> [Description of the task]:
In the data, find the word "اینترنت" and copy out every line that has it.

> [Data extract]:
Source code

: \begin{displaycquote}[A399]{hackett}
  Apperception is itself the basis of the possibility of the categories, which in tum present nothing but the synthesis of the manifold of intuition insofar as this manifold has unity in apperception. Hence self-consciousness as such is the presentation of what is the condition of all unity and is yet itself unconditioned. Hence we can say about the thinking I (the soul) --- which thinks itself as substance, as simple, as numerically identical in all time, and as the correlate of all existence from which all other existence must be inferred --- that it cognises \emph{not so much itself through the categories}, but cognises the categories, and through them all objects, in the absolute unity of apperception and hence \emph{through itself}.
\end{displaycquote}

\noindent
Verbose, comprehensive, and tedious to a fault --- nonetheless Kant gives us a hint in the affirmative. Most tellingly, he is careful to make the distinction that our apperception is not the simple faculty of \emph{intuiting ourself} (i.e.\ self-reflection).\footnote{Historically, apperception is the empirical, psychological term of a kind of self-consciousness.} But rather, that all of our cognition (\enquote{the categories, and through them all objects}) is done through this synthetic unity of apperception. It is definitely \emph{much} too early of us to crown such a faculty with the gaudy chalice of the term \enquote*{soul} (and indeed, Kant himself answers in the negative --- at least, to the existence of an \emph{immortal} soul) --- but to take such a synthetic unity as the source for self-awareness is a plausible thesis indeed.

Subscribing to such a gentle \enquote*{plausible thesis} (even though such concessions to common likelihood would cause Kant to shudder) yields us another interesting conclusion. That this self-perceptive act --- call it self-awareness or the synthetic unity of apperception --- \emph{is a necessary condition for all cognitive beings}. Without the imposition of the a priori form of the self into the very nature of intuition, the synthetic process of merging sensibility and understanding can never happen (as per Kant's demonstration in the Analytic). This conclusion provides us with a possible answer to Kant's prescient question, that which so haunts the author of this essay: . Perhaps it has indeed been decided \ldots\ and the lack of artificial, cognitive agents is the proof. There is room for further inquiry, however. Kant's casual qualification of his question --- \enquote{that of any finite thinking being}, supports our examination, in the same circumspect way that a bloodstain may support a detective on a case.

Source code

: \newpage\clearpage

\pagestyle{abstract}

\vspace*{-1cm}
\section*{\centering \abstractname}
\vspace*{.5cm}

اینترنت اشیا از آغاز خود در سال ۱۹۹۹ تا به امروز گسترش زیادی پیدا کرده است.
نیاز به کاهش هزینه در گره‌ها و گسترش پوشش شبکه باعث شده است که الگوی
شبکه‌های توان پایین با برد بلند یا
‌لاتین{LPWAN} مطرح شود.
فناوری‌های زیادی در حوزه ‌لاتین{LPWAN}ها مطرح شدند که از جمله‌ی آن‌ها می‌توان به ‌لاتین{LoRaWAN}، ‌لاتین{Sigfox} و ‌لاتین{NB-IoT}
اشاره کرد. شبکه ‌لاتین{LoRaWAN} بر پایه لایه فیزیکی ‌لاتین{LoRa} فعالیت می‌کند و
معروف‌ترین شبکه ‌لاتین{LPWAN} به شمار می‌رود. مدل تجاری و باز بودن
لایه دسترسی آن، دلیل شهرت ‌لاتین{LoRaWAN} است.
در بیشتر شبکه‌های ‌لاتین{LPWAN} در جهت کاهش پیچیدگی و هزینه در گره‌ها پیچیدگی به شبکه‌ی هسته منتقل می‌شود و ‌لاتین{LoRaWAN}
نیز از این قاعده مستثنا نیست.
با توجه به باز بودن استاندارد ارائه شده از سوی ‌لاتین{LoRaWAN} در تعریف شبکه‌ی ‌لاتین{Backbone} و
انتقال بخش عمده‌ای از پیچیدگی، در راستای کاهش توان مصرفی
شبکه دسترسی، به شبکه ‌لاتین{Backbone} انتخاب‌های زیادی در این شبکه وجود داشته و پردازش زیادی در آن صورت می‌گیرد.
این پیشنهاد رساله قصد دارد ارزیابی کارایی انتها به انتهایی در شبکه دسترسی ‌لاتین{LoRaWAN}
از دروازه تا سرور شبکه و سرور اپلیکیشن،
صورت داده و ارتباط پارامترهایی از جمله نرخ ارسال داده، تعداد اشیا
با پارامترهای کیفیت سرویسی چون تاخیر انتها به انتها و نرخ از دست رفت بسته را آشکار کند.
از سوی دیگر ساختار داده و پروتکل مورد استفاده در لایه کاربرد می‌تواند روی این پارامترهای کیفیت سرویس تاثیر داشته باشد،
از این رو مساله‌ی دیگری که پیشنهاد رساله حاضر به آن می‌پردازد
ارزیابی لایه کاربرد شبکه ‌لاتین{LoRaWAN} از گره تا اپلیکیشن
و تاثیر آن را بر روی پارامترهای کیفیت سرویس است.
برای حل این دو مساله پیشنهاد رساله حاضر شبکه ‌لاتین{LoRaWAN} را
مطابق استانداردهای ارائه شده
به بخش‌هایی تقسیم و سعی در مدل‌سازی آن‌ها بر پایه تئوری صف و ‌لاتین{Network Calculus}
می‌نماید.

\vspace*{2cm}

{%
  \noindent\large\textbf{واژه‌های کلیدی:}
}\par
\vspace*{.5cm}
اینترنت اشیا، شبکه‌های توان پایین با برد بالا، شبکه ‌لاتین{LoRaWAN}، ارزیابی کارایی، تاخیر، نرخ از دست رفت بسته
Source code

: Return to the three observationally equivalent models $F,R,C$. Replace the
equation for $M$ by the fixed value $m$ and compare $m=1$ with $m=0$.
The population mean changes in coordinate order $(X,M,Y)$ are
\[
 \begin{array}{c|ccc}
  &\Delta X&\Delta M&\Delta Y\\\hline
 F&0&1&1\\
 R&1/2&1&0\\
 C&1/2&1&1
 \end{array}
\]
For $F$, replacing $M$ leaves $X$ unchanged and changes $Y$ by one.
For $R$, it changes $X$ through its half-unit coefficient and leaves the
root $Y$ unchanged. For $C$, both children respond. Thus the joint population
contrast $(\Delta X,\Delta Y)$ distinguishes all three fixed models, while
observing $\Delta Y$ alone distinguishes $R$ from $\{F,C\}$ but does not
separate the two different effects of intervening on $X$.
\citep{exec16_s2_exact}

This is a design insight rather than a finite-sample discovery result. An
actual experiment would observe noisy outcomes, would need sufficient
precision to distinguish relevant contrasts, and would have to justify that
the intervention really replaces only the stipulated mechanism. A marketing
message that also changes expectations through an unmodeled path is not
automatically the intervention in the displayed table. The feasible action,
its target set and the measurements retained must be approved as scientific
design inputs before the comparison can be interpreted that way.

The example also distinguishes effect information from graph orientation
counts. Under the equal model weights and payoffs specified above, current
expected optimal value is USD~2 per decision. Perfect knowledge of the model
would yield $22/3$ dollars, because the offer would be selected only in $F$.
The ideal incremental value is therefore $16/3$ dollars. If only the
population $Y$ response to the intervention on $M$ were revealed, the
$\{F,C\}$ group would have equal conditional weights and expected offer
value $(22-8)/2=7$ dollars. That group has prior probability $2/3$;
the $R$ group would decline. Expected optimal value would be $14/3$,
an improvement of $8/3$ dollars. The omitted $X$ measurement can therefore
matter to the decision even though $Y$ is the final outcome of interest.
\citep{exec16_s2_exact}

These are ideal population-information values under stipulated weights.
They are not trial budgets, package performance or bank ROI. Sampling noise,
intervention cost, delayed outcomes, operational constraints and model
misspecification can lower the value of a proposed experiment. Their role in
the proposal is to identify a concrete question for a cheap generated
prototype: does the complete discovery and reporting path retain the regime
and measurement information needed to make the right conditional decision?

> [Response]:
اینترنت اشیا از آغاز خود در سال ۱۹۹۹ تا به امروز گسترش زیادی پیدا کرده است.
اینترنت اشیا، شبکه‌های توان پایین با برد بالا، شبکه ‌لاتین{LoRaWAN}، ارزیابی کارایی، تاخیر، نرخ از دست رفت بسته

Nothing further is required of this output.